La situazione potrebbe cambiare se a deprezzarsi in modo significativo fosse il dollaro nei confronti dello yen, evento questo che potrebbe rendere sempre più diffidenti i possessori asiatici di bond a stelle e strisce. Se il cambio dollaro/yen dovesse iniziare a deprezzarsi troppo rapidamente la Fed si vedrebbe costretta a remunerare in modo più alettante il proprio debito, mettendo pressione sui tassi di interesse e di fatto vanificando, almeno in parte, gli effetti positivi sul fronte commerciale di una moneta relativamente debole.
Il cambio dollaro yen con i minimi del 3 e 6 dicembre in area 101.80/90 ha avvicinato pericolosamente i minimi del dicembre ’99 a 101.30, quota critica che praticamente coincide con i 2/3 di ritracciamento del rialzo dai record negativi del 1995. La violazione di questo supporto potrebbe provocare una nuova accelerazione ribassista, con obiettivi in quel caso inizialmente in area 94, ma successivamente estesi fino agli 85 punti. Se c’è un livello che le banche centrali cercheranno di difendere nel prossimo futuro questo potrebbe essere quindi area 100 sul cambio dollaro yen, e non tanto area 1.35, recenti massimi del cambio euro dollaro.

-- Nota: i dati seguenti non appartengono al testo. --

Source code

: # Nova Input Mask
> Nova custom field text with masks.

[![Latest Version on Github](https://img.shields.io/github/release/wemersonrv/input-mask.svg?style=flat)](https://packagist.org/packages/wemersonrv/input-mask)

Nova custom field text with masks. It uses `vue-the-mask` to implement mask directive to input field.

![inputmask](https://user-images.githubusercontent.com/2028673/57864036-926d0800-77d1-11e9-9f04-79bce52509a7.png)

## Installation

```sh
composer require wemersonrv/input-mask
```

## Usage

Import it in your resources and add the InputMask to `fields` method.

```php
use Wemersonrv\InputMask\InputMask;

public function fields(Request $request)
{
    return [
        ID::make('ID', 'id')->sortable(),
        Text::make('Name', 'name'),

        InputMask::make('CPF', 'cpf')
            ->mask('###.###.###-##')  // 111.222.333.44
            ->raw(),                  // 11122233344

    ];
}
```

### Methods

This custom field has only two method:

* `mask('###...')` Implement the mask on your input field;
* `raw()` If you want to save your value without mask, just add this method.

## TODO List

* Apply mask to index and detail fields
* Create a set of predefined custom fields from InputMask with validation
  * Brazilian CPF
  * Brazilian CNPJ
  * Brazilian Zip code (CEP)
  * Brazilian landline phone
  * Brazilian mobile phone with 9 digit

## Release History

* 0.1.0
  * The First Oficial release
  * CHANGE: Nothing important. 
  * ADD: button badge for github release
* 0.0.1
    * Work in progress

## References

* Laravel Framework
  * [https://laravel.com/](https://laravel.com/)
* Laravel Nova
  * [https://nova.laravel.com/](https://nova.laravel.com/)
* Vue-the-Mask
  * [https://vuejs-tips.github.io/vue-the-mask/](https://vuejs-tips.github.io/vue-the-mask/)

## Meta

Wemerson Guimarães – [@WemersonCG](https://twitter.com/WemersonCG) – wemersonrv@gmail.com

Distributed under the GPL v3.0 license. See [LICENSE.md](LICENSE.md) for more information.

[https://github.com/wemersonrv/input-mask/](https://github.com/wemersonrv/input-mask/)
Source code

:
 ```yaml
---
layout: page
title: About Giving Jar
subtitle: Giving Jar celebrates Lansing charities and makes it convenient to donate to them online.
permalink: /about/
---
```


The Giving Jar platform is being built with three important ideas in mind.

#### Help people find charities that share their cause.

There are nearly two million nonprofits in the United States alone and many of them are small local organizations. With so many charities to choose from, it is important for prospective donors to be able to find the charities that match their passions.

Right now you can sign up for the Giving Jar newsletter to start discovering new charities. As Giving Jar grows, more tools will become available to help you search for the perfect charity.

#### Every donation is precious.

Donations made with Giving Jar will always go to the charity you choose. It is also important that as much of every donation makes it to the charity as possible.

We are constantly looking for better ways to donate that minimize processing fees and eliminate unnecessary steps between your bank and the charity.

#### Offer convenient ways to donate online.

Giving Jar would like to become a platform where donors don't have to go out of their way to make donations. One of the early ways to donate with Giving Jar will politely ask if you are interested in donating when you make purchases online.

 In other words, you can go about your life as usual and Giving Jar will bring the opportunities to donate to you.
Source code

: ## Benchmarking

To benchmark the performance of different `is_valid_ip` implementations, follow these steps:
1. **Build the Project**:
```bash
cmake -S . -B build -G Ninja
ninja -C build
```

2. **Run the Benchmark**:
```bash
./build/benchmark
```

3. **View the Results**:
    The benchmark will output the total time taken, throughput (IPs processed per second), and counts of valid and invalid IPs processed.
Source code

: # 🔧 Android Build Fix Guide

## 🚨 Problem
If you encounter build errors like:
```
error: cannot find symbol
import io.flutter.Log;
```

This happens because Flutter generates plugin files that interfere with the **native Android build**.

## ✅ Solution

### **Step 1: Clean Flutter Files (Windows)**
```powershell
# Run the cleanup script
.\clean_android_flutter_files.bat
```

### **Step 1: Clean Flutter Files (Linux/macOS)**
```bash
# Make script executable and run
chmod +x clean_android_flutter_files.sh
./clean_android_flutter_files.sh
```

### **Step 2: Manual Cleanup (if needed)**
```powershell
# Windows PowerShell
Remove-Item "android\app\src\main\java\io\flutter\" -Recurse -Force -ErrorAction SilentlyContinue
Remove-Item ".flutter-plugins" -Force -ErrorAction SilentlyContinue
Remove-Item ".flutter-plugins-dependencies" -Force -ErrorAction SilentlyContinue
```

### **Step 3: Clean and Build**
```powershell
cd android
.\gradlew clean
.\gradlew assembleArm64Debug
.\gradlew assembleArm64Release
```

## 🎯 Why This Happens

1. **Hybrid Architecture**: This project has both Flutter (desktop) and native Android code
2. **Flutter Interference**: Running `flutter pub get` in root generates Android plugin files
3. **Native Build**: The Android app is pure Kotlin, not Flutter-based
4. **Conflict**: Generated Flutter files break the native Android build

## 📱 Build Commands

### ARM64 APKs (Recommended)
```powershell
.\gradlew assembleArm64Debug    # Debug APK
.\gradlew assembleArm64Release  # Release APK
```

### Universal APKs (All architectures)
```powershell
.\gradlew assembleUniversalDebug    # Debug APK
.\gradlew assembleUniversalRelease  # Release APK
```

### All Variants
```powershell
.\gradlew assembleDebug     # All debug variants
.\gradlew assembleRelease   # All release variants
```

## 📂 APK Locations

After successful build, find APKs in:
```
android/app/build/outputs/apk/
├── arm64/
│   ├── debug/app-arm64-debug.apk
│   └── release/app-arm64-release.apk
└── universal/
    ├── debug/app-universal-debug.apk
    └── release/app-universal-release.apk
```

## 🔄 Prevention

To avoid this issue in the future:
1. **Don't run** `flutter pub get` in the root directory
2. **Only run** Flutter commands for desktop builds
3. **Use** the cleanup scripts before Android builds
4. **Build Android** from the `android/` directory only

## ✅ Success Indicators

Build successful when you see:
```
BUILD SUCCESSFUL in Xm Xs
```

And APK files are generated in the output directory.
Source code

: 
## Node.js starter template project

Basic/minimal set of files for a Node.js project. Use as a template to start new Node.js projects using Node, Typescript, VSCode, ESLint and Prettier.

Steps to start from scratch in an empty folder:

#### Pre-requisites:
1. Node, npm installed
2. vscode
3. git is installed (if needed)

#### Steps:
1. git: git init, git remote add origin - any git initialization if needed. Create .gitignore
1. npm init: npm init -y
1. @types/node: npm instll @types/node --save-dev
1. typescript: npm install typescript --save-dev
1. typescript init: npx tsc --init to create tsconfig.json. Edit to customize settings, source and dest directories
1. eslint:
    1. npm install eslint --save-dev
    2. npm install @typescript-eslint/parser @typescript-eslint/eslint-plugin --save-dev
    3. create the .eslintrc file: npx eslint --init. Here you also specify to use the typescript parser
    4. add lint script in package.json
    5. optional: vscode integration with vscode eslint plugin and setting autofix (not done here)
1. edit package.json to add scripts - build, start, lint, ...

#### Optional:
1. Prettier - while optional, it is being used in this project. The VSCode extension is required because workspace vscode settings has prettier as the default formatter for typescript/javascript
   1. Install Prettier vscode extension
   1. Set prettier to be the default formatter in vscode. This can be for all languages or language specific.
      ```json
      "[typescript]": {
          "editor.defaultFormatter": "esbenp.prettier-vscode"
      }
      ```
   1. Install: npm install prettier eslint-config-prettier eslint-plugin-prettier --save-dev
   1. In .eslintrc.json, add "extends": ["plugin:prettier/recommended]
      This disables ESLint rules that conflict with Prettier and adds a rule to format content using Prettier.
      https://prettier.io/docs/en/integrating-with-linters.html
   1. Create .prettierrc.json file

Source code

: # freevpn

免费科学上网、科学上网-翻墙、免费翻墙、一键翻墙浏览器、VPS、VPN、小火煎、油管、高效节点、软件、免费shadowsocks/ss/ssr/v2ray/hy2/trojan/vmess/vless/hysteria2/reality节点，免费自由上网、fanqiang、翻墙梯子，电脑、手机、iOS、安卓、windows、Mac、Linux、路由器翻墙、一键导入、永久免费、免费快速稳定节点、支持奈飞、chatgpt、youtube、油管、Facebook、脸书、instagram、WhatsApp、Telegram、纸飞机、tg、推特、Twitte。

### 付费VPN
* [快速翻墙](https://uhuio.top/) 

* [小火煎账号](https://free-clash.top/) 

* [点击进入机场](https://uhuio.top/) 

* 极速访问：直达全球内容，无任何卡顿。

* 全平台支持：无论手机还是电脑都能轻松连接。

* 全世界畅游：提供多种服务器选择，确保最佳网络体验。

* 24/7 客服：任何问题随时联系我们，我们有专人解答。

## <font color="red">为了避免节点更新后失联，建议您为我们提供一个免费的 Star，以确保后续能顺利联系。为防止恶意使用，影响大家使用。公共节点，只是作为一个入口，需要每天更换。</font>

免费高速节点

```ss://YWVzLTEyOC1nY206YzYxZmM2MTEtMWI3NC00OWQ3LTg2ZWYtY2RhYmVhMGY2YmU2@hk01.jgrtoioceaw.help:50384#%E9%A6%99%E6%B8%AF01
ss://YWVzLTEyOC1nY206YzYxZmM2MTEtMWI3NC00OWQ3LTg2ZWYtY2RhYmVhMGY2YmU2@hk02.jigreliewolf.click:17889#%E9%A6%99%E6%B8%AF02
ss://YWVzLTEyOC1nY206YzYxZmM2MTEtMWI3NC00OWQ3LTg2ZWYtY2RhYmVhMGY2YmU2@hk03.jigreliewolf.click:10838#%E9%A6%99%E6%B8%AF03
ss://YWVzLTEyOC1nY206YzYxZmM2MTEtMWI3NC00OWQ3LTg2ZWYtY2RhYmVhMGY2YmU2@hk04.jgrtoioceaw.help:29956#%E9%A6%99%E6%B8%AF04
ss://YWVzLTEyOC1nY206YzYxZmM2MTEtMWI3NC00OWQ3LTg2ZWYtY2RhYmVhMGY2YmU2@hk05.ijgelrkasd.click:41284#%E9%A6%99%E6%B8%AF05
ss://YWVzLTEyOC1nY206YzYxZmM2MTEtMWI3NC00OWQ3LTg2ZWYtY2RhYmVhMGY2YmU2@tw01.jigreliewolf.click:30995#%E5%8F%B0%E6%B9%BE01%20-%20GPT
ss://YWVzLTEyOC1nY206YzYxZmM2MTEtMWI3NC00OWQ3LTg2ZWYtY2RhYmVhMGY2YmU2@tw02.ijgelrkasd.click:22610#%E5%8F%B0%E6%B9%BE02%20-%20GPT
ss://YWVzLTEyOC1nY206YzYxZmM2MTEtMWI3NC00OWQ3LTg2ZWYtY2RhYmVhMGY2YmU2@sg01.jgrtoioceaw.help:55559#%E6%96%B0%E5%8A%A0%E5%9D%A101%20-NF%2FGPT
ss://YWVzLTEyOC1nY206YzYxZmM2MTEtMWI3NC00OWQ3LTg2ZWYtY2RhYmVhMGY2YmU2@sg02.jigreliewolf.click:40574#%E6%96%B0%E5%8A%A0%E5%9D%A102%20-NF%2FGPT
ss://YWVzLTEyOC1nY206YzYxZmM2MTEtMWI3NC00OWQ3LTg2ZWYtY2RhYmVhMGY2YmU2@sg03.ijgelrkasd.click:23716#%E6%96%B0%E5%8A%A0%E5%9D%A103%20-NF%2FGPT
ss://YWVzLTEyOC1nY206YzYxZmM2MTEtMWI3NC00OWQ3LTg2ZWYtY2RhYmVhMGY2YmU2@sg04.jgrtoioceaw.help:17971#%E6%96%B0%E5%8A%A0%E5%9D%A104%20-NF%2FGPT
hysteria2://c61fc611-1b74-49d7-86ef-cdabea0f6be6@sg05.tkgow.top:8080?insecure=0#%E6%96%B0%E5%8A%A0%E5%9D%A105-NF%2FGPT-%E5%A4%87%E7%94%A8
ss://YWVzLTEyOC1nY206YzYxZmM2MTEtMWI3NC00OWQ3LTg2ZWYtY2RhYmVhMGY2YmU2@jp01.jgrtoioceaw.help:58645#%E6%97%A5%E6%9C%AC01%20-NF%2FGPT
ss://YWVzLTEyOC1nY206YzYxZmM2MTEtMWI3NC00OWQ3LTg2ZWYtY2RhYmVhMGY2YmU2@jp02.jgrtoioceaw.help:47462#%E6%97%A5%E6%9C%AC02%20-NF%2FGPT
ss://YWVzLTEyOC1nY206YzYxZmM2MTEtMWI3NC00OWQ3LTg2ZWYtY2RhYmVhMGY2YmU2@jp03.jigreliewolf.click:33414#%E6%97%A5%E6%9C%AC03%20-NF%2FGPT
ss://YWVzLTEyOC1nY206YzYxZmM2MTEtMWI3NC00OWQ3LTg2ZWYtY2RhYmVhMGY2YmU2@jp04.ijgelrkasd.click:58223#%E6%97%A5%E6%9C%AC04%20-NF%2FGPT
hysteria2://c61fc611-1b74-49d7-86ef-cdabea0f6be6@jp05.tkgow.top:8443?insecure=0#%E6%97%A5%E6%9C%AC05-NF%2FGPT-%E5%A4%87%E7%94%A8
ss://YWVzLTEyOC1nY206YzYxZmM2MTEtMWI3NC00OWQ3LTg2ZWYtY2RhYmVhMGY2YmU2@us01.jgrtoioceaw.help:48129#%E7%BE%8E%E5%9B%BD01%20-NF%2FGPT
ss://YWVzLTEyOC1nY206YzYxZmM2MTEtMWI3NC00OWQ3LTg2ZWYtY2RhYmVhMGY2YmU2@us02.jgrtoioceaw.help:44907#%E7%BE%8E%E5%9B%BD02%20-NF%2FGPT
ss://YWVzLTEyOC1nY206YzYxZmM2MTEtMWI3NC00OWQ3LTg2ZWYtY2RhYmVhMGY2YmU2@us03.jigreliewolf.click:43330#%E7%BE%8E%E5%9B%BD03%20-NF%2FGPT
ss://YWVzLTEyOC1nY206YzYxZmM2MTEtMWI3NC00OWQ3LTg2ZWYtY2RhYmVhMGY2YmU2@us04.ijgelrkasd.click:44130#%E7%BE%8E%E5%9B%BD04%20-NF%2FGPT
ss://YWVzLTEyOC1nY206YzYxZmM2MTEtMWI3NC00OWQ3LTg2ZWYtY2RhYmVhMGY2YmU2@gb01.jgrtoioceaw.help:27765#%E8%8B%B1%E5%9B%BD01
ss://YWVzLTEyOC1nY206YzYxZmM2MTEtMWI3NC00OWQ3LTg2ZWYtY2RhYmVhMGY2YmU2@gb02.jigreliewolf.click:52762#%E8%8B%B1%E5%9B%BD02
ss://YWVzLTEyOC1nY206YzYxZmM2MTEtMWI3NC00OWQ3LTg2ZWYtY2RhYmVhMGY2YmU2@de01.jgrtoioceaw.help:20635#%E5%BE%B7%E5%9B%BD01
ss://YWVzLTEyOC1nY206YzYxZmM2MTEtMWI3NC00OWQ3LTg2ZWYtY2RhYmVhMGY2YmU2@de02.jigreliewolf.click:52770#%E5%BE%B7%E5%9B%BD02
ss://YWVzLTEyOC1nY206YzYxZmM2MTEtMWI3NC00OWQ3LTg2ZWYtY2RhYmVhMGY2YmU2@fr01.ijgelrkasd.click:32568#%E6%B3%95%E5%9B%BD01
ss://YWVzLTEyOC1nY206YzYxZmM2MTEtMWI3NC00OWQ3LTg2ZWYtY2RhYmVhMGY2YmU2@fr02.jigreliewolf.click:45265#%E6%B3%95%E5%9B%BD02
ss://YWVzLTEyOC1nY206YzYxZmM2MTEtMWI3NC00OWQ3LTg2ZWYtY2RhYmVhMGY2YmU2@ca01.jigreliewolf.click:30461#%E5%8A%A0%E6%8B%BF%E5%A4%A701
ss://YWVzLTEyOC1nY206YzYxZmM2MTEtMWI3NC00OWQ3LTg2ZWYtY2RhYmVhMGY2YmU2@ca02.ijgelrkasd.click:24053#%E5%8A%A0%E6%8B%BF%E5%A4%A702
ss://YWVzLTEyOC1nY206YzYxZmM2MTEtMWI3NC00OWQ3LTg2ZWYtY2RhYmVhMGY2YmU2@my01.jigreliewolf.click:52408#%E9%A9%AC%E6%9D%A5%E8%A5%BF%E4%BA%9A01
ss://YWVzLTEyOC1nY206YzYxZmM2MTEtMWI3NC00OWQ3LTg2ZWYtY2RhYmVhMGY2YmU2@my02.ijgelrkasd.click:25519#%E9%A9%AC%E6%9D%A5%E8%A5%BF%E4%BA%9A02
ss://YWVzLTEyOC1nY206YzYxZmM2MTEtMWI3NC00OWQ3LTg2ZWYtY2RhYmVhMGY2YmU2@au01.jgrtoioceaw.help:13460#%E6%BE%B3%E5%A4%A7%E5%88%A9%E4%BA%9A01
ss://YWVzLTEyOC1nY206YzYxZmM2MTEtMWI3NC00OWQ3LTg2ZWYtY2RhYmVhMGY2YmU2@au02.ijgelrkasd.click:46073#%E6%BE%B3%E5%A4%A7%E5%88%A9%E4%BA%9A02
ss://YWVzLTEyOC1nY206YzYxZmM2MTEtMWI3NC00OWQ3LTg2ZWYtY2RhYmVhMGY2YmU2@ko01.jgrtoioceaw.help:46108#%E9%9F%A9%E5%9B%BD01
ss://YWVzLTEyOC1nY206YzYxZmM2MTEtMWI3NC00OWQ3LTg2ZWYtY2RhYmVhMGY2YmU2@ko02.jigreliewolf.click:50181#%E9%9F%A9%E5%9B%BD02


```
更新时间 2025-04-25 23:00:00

Quali ripercussioni potrebbe avere la violazione della soglia dei 100 punti nei confronti dello yen da parte del biglietto verde in termini di listini azionari? Se si considera l’andamento degli ultimi anni, a partire dai minimi del ’98, è possibile ipotizzare che la borsa non dovrebbe risentire in modo grave di una discesa del rapporto dollaro yen, cosa che potrebbe invece toccare molto più da vicino i mercati obbligazionari. Il rialzo di borsa del periodo ’98/2000 infatti si è disegnato in corrispondenza di un dollaro yen in netto calo, dai 145 ai 100 punti circa, mentre la fase ribassista vissuta dai listini fino al 2002 è stata concomitante con una rivalutazione del dollaro, tornato contro yen fino a quota 133 circa.
Inutile dilungarsi poi sulla storia più recente: dai minimi dell’ottobre 2002, con lo S&P500 a quota 768, ai recenti massimi di area 1200, il rialzo si è sviluppato in parallelo con un costante deprezzamento del dollaro. E’ quindi lecito immaginare che una rottura del supporto di 100 yen potrebbe essere accompagnato da una nuova impennata dello S&P americano. Al tempo stesso c’è il rischio che se la difesa di questa quota avesse successo, così come era accaduto ad esempio a fine marzo 2004, la borsa potrebbe andare incontro ad una fase di stallo o addirittura di inversione.
Come dovrebbe comportarsi quindi l’investitore? Da un lato sembra che debba tifare per un dollaro debole, condizione che negli ultimi anni ha favorito la ripresa dei listini, ma al tempo stesso, se decide di diversificare il proprio portafoglio indirizzandosi verso gli Usa, nella speranza che ad un tasso di crescita del Pil previsto per il 2005 circa il doppio di quello europeo corrisponda una sovra performance di quei listini, rischia di perdere parte dei proprio guadagni a causa del movimento del cambio. Il piccolo investitore che non può coprirsi dal rischio di cambio con operazioni a termine dovrà quindi affidarsi a quei fondi che operano per lui questa strategia. Con la soddisfazione, se le cose andranno come previsto, di poter archiviare anche il 2005, così come sembra avviarsi alla chiusura il 2004, come una buona annata per il proprio portafoglio azionario.